## DATA
▬▬▬▬▬▬▬▬▬▬
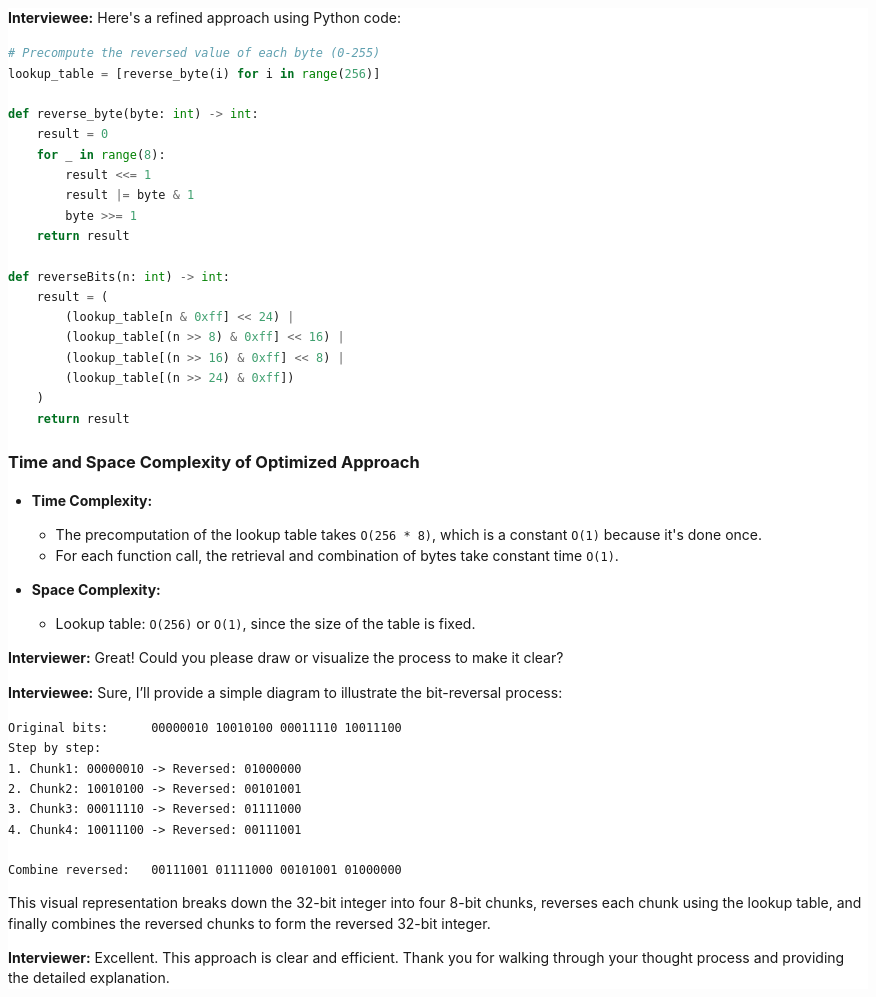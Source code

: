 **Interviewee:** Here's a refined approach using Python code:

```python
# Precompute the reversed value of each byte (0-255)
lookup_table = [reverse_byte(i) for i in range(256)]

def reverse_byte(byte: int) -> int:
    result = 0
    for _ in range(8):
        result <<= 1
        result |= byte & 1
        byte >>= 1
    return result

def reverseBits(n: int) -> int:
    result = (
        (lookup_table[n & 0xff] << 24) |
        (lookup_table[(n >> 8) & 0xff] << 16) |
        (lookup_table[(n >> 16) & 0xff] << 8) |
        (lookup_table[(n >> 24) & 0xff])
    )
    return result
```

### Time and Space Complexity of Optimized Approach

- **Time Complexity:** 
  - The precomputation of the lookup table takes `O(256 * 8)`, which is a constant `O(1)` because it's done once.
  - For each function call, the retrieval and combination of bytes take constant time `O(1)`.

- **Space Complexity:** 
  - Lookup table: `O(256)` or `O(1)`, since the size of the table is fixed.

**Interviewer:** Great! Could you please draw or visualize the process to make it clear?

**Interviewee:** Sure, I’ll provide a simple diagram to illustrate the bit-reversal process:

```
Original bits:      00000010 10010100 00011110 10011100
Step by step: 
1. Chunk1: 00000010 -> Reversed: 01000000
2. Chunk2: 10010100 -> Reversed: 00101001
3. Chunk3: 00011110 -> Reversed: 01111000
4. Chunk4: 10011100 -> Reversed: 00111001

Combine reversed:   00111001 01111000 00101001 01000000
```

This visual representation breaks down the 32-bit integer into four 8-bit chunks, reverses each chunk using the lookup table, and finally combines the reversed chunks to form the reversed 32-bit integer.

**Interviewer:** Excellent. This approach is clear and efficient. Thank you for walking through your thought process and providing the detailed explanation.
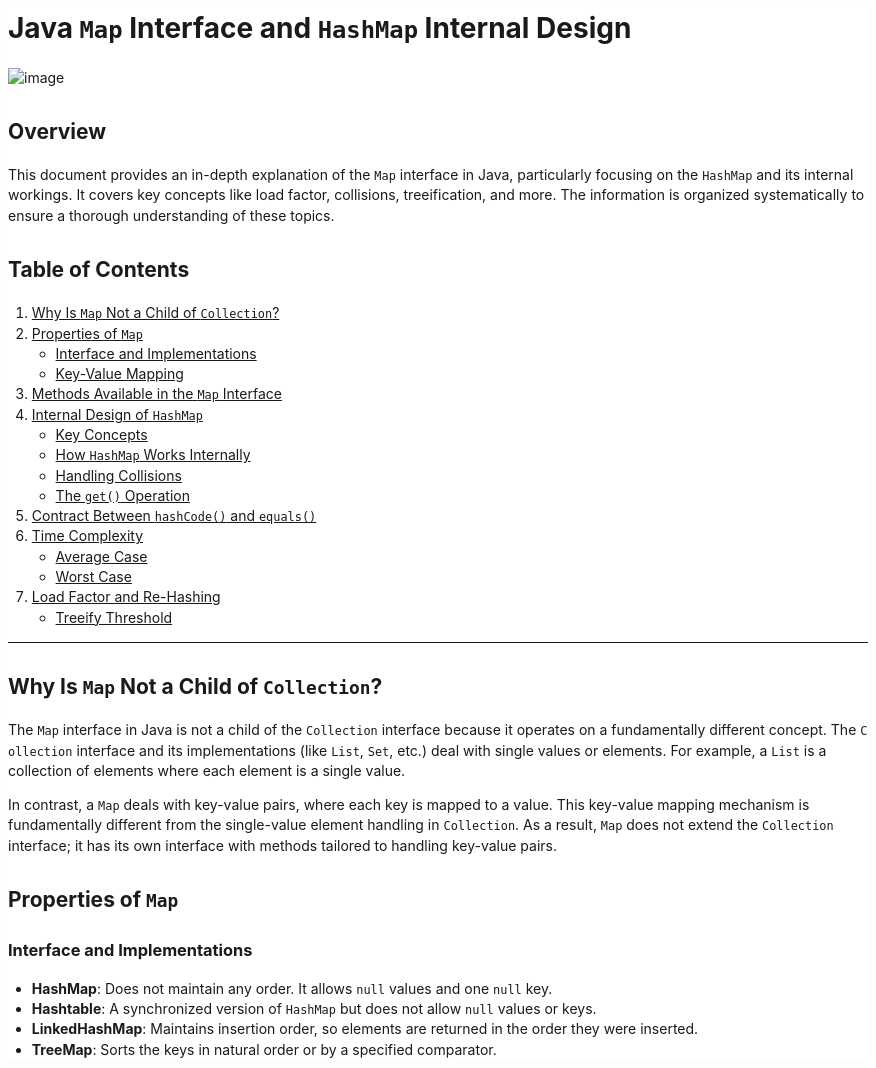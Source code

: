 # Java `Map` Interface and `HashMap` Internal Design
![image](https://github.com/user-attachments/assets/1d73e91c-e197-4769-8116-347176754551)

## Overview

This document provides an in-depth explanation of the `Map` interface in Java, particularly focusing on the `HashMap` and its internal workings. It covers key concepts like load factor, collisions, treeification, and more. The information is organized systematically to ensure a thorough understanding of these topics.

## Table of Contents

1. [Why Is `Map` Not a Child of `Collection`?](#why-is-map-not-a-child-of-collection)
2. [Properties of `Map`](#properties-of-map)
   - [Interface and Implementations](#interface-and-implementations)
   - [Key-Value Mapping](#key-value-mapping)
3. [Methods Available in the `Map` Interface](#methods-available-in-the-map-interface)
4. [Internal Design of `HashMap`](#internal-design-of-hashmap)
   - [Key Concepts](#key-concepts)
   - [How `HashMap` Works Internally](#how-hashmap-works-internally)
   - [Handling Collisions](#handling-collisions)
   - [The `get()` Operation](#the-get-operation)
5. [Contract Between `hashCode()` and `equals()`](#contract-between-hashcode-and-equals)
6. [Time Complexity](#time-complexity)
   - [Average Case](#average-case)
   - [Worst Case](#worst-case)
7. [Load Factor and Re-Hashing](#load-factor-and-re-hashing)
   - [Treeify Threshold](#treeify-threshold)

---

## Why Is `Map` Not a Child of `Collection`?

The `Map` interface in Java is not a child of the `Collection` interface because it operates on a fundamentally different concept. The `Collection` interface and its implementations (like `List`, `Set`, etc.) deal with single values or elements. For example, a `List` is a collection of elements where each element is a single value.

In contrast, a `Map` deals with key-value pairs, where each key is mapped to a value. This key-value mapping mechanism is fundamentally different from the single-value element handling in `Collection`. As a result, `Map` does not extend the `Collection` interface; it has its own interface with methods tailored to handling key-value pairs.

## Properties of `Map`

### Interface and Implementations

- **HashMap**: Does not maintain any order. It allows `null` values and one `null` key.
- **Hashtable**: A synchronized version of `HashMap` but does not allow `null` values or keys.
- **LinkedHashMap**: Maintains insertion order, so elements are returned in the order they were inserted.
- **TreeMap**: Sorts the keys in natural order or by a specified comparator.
▬▬▬▬▬▬▬▬▬▬
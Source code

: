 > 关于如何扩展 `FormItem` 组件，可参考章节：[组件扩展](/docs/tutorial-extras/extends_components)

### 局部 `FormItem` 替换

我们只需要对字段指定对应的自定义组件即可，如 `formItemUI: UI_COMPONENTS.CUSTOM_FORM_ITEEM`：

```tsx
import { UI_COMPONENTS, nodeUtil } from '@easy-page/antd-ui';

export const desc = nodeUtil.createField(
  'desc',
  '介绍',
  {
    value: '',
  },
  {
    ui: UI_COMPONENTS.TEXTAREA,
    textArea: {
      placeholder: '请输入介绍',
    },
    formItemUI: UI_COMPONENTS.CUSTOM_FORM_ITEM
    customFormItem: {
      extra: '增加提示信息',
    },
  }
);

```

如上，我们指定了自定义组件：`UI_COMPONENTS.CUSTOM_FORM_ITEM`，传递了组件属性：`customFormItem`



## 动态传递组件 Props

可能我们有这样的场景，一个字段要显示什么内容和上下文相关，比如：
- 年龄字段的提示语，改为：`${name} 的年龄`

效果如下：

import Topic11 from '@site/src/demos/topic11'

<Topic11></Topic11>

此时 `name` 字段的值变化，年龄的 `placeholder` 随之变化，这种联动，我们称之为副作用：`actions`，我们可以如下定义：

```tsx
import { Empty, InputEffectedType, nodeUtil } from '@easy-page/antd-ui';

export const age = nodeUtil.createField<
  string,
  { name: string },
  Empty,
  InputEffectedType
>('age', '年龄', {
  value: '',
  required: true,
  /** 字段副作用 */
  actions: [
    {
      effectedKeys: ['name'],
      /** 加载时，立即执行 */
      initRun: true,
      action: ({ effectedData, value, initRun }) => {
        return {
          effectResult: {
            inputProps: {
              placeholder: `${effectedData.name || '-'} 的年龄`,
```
▬▬▬▬▬▬▬▬▬▬
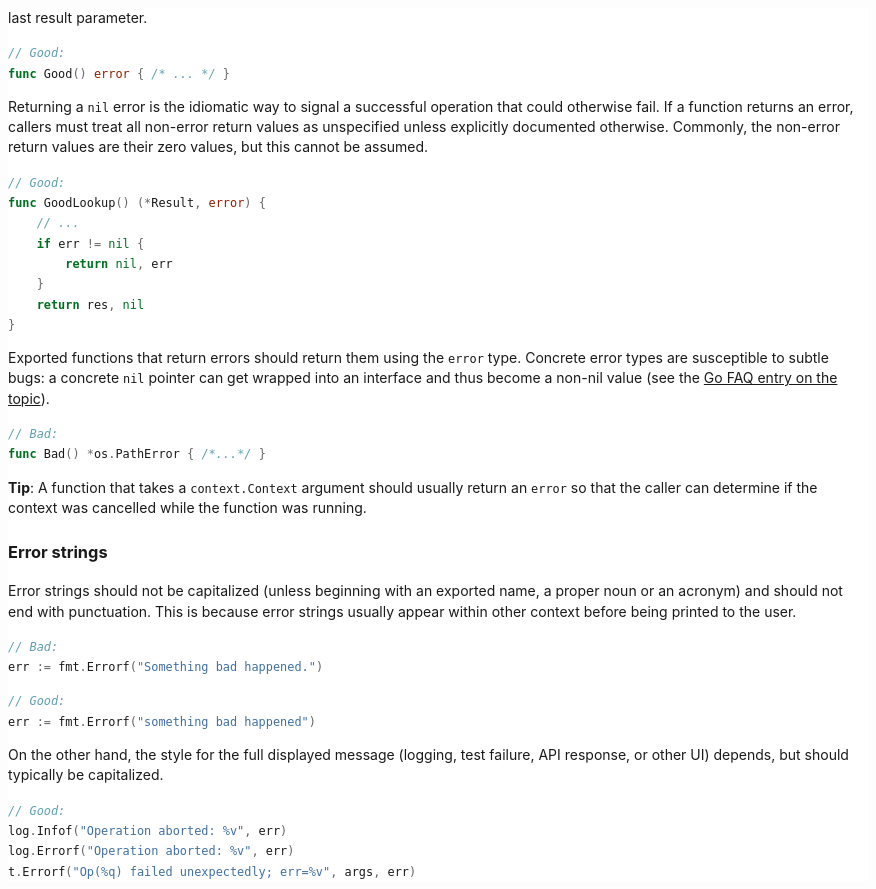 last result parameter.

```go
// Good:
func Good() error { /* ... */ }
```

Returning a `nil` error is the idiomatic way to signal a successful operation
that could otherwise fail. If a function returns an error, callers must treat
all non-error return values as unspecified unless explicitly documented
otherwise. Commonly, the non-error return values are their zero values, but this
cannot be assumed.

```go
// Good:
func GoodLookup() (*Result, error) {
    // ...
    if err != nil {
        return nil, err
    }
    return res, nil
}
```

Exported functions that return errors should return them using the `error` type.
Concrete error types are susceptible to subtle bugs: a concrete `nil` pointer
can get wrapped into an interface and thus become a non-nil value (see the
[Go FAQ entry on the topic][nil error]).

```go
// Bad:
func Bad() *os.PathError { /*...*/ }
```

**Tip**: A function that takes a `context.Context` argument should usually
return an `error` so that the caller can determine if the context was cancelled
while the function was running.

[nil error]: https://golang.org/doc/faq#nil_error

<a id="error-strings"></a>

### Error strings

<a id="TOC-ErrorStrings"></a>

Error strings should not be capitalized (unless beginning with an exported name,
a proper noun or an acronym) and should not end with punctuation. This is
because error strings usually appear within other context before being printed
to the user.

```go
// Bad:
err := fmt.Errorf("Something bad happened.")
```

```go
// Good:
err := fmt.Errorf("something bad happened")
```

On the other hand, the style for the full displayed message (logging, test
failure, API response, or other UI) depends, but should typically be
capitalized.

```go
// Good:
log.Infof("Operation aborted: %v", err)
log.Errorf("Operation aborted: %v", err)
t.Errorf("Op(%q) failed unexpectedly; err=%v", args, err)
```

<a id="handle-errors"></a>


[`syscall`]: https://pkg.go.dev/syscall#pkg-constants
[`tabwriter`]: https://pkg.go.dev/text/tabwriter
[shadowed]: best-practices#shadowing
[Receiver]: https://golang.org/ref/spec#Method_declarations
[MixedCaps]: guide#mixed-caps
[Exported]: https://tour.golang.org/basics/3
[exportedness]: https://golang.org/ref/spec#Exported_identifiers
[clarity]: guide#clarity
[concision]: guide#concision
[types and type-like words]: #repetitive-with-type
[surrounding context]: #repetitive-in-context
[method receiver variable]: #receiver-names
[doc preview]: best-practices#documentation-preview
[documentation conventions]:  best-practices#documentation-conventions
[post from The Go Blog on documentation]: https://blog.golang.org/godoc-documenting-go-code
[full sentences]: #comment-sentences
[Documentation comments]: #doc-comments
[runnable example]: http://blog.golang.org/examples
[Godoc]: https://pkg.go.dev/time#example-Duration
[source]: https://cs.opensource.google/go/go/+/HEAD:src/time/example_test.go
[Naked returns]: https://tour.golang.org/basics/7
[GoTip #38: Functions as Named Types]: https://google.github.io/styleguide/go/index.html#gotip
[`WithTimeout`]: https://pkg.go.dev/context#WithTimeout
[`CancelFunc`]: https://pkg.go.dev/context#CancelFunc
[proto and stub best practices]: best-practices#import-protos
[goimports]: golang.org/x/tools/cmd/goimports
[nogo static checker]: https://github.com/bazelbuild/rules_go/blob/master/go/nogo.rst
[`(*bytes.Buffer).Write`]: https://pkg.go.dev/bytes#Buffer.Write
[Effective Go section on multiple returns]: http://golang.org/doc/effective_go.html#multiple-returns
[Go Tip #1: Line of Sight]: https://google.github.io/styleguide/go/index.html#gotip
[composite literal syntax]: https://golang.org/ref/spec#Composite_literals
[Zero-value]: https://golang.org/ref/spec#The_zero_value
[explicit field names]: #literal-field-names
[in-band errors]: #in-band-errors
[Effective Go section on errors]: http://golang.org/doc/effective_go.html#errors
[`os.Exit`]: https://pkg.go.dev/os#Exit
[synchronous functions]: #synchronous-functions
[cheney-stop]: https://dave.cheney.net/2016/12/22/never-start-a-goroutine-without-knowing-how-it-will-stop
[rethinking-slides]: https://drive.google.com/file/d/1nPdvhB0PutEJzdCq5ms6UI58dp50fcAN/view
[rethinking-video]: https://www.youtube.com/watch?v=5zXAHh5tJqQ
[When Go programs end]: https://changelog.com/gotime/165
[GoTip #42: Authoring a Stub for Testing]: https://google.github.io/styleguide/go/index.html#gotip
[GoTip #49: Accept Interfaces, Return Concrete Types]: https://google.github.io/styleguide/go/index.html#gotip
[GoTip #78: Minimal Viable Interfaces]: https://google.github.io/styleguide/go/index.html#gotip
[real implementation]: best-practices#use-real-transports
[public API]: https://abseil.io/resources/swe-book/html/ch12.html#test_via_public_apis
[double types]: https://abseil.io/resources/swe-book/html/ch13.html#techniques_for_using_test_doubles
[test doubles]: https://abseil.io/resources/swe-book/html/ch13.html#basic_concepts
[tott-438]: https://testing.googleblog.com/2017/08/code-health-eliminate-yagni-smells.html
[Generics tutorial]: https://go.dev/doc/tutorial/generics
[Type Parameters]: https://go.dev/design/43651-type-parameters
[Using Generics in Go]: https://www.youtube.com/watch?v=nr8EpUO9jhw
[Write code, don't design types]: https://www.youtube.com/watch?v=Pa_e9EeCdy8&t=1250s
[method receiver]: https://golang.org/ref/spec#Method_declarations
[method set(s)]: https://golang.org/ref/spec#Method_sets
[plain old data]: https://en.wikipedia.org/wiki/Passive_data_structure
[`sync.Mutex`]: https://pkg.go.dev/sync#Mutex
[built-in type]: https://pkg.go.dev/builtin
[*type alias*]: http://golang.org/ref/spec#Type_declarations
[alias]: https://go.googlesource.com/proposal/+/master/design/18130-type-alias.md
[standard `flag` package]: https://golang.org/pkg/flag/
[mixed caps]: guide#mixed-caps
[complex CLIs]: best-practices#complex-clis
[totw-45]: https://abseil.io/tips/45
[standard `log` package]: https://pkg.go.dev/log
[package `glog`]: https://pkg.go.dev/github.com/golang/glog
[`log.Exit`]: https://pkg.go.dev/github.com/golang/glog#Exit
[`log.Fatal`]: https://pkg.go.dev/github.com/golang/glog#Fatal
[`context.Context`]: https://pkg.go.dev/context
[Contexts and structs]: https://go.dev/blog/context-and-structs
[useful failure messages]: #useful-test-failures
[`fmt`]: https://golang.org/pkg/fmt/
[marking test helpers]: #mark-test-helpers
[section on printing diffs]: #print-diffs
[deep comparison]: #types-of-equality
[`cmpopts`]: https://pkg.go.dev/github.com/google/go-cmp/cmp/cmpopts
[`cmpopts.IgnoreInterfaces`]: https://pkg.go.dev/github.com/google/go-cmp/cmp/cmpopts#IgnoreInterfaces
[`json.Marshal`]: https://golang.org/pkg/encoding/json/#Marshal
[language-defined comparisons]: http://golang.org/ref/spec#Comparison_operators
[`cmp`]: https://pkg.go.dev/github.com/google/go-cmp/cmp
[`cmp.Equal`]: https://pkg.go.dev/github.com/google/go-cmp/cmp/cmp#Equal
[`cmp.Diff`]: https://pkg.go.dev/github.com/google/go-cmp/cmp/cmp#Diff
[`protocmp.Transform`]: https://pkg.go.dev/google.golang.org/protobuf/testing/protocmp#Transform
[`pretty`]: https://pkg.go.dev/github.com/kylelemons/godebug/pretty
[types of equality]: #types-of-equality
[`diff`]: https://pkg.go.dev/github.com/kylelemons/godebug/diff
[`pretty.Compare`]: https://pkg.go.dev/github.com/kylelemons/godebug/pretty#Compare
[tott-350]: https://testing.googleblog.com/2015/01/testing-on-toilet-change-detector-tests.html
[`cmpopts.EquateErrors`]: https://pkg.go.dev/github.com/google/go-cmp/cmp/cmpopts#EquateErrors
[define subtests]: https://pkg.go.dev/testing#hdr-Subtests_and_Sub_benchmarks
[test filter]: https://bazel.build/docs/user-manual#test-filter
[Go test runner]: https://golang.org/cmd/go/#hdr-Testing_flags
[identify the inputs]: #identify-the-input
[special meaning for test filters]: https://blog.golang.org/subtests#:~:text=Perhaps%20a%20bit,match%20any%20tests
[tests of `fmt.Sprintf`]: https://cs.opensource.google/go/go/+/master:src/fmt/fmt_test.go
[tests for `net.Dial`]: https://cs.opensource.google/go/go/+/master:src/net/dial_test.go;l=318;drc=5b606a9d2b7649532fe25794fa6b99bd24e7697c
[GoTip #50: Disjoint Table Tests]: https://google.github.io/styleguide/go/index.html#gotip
▬▬▬▬▬▬▬▬▬▬
Go through the data and copy every line that includes "mixed".

## WRITTEN SOLUTION
[MixedCaps]: guide#mixed-caps
[mixed caps]: guide#mixed-caps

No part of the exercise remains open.